Because it seems likely that many of us will die with the benefit of ICU services, the recent upsurge of interest in “compassionate critical care” at the last annual meeting of the Society of Critical Care Medicine was reassuring. There seemed to be recognition that palliative care has become an essential part of critical care. The suggestion that all patients (or at least all patients with APACHE scores greater than 26) should have a palliative care consultation on admission was well received. This approach would obviously set the correct tone for patients’ families witnessing the deterioration of their loved ones, but might be unnecessarily worrisome to families of patients who are doing well. When a patient’s prognosis becomes poor, the palliative care service would already be in position to make it easier for families to reconcile their hopes and fears with the lack of further need for ICU care, and possibly give the patient a more comfortable end of life.
The idea of rationing critical care resources, while anathema to most politicians, has in fact been with us for a long time. ICU directors, as mentioned previously, have had to make triage decisions based on the availability of ICU beds. The US hospital system makes it difficult because our hospitals are so crowded with patients that, at times, it is nearly impossible to move patients expeditiously to appropriate levels of care. As long as ICUs are billed for by the day, and not by the hour, much of the urgency is lost on those not working in the area. Our payment systems may be partly to blame, as they encourage hospital systems to maximize profitability rather than utilization of resources.

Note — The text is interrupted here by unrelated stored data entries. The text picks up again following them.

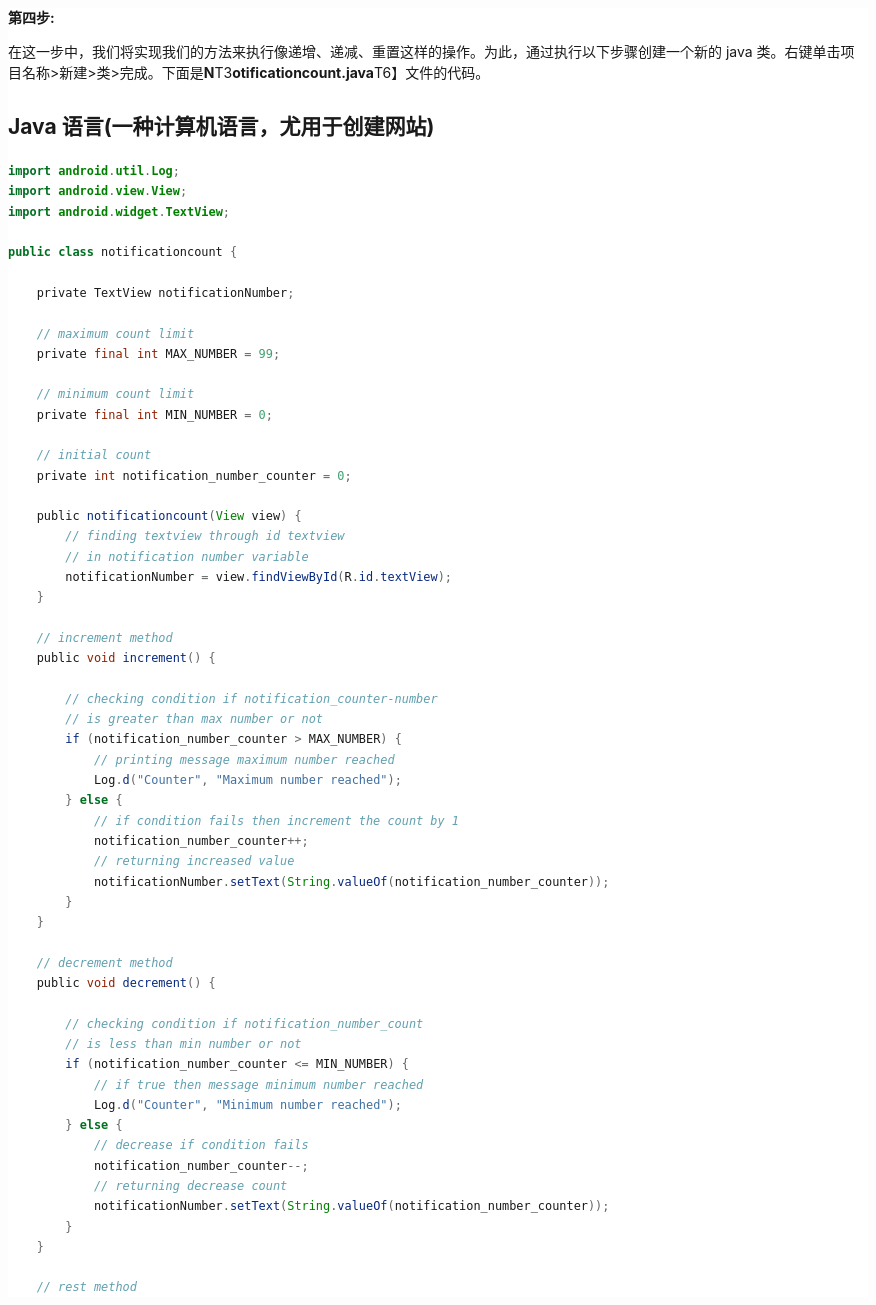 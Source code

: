 **第四步:**

在这一步中，我们将实现我们的方法来执行像递增、递减、重置这样的操作。为此，通过执行以下步骤创建一个新的 java 类。右键单击项目名称>新建>类>完成。下面是**N**T3**otificationcount.java**T6】文件的代码。

## Java 语言(一种计算机语言，尤用于创建网站)

```java
import android.util.Log;
import android.view.View;
import android.widget.TextView;

public class notificationcount { 

    private TextView notificationNumber;

    // maximum count limit
    private final int MAX_NUMBER = 99;

    // minimum count limit
    private final int MIN_NUMBER = 0;

    // initial count
    private int notification_number_counter = 0;

    public notificationcount(View view) {
        // finding textview through id textview
        // in notification number variable
        notificationNumber = view.findViewById(R.id.textView);
    }

    // increment method
    public void increment() {

        // checking condition if notification_counter-number
        // is greater than max number or not
        if (notification_number_counter > MAX_NUMBER) {
            // printing message maximum number reached
            Log.d("Counter", "Maximum number reached");
        } else {
            // if condition fails then increment the count by 1
            notification_number_counter++;
            // returning increased value
            notificationNumber.setText(String.valueOf(notification_number_counter));
        }
    }

    // decrement method
    public void decrement() {

        // checking condition if notification_number_count
        // is less than min number or not
        if (notification_number_counter <= MIN_NUMBER) {
            // if true then message minimum number reached
            Log.d("Counter", "Minimum number reached");
        } else {
            // decrease if condition fails
            notification_number_counter--;
            // returning decrease count
            notificationNumber.setText(String.valueOf(notification_number_counter));
        }
    }

    // rest method
```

As a result, many critical care units are dancing to slow music because the services they need are geared to a much slower pace than is optimal for the seriously ill patient. For instance, chronically ill respiratory patients may wait 2 or 3 days to be scheduled for a tracheotomy and percutaneous endoscopic gastronomy so that they can be cared for in a step-down facility or the general floor. Computed axial tomography scans and endoscopies, unless urgent, have to be scheduled too far in advance and are often delayed. ICU stat laboratories are becoming a thing of the past, and point-of-care testing has become mired in turf and health department bureaucracy in many states, making them basically unusable. The time wasted and unnecessary blood wastage is a tragedy.

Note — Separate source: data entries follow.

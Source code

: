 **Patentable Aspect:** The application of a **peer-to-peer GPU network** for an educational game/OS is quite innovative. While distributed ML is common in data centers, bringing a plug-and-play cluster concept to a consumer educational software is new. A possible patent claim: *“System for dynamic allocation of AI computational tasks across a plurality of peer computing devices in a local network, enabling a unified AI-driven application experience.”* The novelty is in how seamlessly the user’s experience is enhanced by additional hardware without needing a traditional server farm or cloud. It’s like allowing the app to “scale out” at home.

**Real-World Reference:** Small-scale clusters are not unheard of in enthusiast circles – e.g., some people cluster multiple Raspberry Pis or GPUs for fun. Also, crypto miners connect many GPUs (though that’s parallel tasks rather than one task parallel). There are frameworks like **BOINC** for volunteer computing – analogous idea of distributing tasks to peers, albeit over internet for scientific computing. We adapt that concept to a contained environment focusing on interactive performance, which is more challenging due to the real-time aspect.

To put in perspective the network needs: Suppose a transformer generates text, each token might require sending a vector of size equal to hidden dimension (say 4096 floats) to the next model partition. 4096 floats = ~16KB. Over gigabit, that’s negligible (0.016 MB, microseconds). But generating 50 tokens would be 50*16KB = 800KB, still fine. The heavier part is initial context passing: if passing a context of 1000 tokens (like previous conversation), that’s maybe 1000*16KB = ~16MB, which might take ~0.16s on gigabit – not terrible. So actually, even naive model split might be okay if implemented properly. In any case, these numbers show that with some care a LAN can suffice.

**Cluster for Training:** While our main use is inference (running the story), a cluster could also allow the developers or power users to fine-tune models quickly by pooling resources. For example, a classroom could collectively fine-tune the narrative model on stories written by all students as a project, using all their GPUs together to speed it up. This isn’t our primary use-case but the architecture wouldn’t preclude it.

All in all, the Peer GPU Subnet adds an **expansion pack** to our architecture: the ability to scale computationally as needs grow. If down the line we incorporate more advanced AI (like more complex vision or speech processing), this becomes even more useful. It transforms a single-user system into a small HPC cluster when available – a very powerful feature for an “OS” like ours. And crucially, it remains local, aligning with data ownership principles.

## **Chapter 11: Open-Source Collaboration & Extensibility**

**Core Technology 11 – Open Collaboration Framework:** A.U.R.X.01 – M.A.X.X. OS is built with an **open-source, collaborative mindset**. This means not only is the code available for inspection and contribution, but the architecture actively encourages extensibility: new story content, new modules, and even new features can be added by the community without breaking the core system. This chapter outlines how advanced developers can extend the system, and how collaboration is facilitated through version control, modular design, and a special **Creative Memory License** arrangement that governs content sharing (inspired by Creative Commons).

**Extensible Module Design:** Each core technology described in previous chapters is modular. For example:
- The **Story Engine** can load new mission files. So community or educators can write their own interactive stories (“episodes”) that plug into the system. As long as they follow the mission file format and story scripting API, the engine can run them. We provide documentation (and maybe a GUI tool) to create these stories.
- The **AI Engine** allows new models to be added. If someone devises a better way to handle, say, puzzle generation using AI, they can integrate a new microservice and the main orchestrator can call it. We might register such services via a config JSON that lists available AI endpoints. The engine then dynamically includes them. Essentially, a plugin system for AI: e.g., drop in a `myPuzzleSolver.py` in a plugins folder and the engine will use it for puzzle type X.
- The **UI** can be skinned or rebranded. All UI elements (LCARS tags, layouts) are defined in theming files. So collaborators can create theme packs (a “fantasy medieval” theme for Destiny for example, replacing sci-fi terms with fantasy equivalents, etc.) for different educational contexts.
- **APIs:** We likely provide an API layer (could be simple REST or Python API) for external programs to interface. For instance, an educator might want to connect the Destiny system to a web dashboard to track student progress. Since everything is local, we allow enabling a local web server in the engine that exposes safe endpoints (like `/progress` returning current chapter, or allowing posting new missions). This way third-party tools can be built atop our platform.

Now that most of us are in the business of evaluating people’s need for critical care and, as best we can, rationing our limited resources to those whom we feel we can benefit most, the realpolitik is that patients with no meaningful future and too distant a past are being admitted to ICUs. We have no easy test for measuring suitability for critical care on the basis of likely outcome. If we did, it would be difficult to present in a politically correct manner, because it has to do with dying. Allowing people to die correctly has become difficult because of the red tape that is needed to avoid possible legal complications. Physiologic scoring systems, while statistically predictive, cannot be applied ethically to individuals. Using the QALY4 (Quality-Adjusted Life-Year) is too arrogant an approach, as an individual’s value of his or her own life may greatly differ from someone else’s opinion. It does give an idea, though, as to what can be expected for a given expenditure of resource.
Until we arrive at some moral, ethical, and compassionate process for ensuring that the right patients are admitted to our ICUs, we will continue to live with the stress of trying to stretch our limited resources to cover those who will receive little benefit.